- Scientific name: Leporacanthicus galaxias
- Synonyms: L-029 Catfish, Galaxy Pleco
- Common name: Vampire Pleco
- Group: Catfishes
- Habitat: South America; Brazil, Amazon basin.
- Size: 25 cm
- Biotope: Inhabits the fast-flowing parts of Rio Tocantins.
- Social behavior: A relatively peaceful catfish, but males can be territorial and aggressive with each other. They can be also territorial with similar looking fish. A nocturnal species, that usually hides during the daytime.
- Diet: Omnivorous; primarily eats meaty foods, such as snails and mussels. It also requires some vegetable matter, and will usually accept dried foods too.
- Breeding: Breeding has not been successful in aquaria.
- Tank: Minimum 200 litres
- Population: 1 pair for 350 litres
- Decoration: They require many hiding places of rocks and driftwood. They need highly oxygenated water with proper water-flow, similar to their natural habitats. Use dim lighting.
- Temperature: 22-26 °C
- pH: 5.6-7
- Hardness: 1-10 NK°
- Lifespan: 15 years
Description: Leporacanthicus galaxias have dark gray to black body color, with withe or yellowish spots. As they grow the spots get smaller and more defined and the color of the spots fade to a dirty white. They have two large teeth in the upper jaw that resemble to vampire teeth, and where they get their common name. These teeth are probably used during feeding, to remove snails from their shells.

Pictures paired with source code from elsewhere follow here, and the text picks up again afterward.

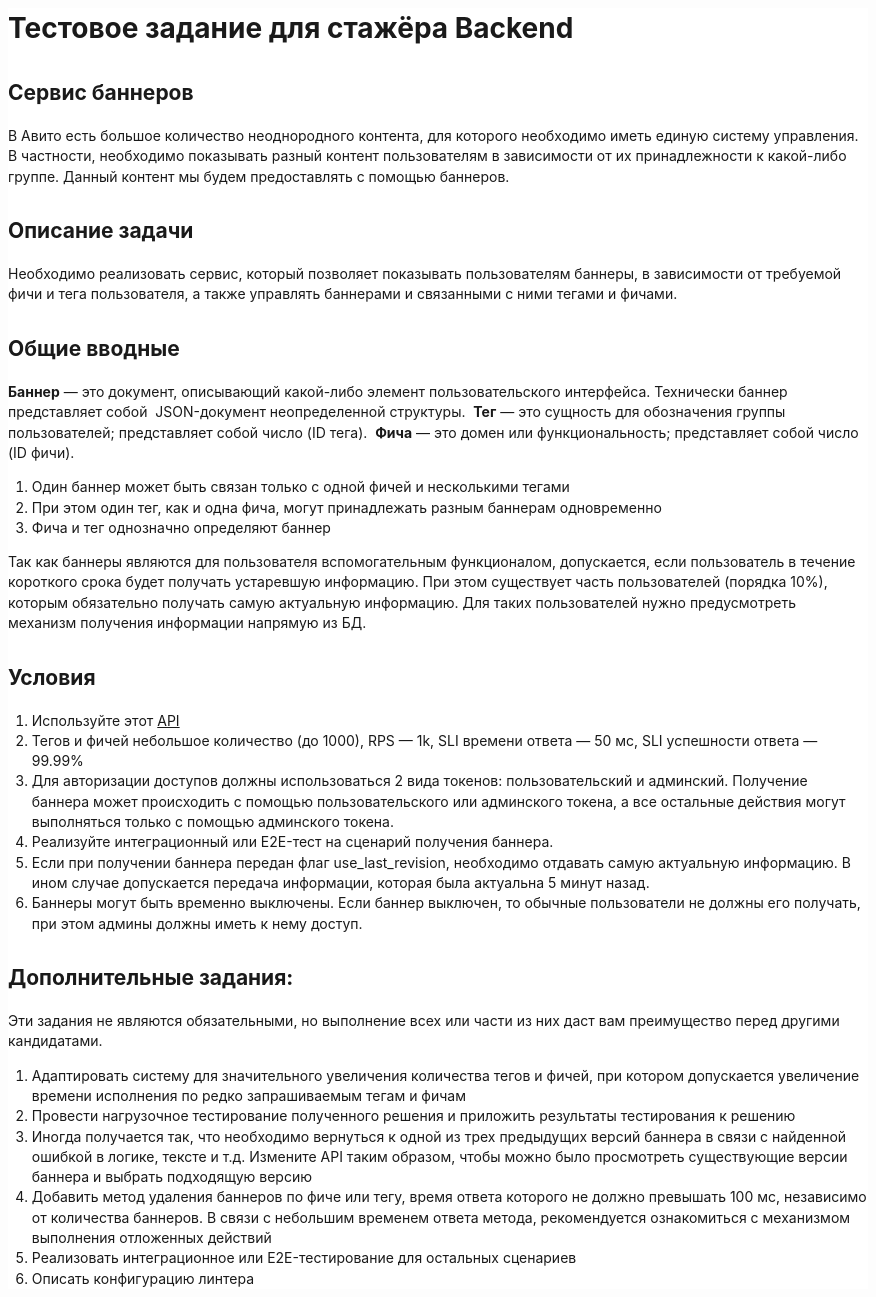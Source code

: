 # Тестовое задание для стажёра Backend
## Сервис баннеров
В Авито есть большое количество неоднородного контента, для которого необходимо иметь единую систему управления.  В частности, необходимо показывать разный контент пользователям в зависимости от их принадлежности к какой-либо группе. Данный контент мы будем предоставлять с помощью баннеров.
## Описание задачи
Необходимо реализовать сервис, который позволяет показывать пользователям баннеры, в зависимости от требуемой фичи и тега пользователя, а также управлять баннерами и связанными с ними тегами и фичами.
## Общие вводные
**Баннер** — это документ, описывающий какой-либо элемент пользовательского интерфейса. Технически баннер представляет собой  JSON-документ неопределенной структуры. 
**Тег** — это сущность для обозначения группы пользователей; представляет собой число (ID тега). 
**Фича** — это домен или функциональность; представляет собой число (ID фичи).  
1. Один баннер может быть связан только с одной фичей и несколькими тегами
2. При этом один тег, как и одна фича, могут принадлежать разным баннерам одновременно
3. Фича и тег однозначно определяют баннер

Так как баннеры являются для пользователя вспомогательным функционалом, допускается, если пользователь в течение короткого срока будет получать устаревшую информацию.  При этом существует часть пользователей (порядка 10%), которым обязательно получать самую актуальную информацию. Для таких пользователей нужно предусмотреть механизм получения информации напрямую из БД.
## Условия
1. Используйте этот [API](https://drive.google.com/file/d/1l4PMTPzsjksRCd_lIm0mVfh4U0Jn-A2R/view?usp=share_link)
2. Тегов и фичей небольшое количество (до 1000), RPS — 1k, SLI времени ответа — 50 мс, SLI успешности ответа — 99.99%
3. Для авторизации доступов должны использоваться 2 вида токенов: пользовательский и админский.  Получение баннера может происходить с помощью пользовательского или админского токена, а все остальные действия могут выполняться только с помощью админского токена.  
4. Реализуйте интеграционный или E2E-тест на сценарий получения баннера.
5. Если при получении баннера передан флаг use_last_revision, необходимо отдавать самую актуальную информацию.  В ином случае допускается передача информации, которая была актуальна 5 минут назад.
6. Баннеры могут быть временно выключены. Если баннер выключен, то обычные пользователи не должны его получать, при этом админы должны иметь к нему доступ.

## Дополнительные задания:
Эти задания не являются обязательными, но выполнение всех или части из них даст вам преимущество перед другими кандидатами. 
1. Адаптировать систему для значительного увеличения количества тегов и фичей, при котором допускается увеличение времени исполнения по редко запрашиваемым тегам и фичам
2. Провести нагрузочное тестирование полученного решения и приложить результаты тестирования к решению
3. Иногда получается так, что необходимо вернуться к одной из трех предыдущих версий баннера в связи с найденной ошибкой в логике, тексте и т.д.  Измените API таким образом, чтобы можно было просмотреть существующие версии баннера и выбрать подходящую версию
4. Добавить метод удаления баннеров по фиче или тегу, время ответа которого не должно превышать 100 мс, независимо от количества баннеров.  В связи с небольшим временем ответа метода, рекомендуется ознакомиться с механизмом выполнения отложенных действий 
5. Реализовать интеграционное или E2E-тестирование для остальных сценариев
6. Описать конфигурацию линтера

Today there are four undiscribed catfish that have similar body pattern and color as Leporacanthicus galaxias, and it is still undetermined that these are geographical forms or different species. They are all known as Leporacanthicus cf. galaxias and so are best referred to by their L numbers. The L-007 have larger spots on their body, and are originated from Brazil, but it might be that these are only juvenile colorations of Leporacanthicus galaxias. L-007 also have shorter nose and bigger dorsal fin. Both L240 and L241 have more flattened profile, and both of them are originated from Venezuela. The fourth fish is L-294, which is also comes from Brazil, but very little other information is available.
Mature males have longer and broader head with small odontodes on the sides which the females usually lack. Males also have bigger dorsal fin and more numerous odontotes on pectoral fin spine and on the whole body. In their natural habitat males dig tunnels on the river banks to spawn just below the waterline. In the aquarium - probably due to its special needs - Leporacanthicus galaxias has not been bred.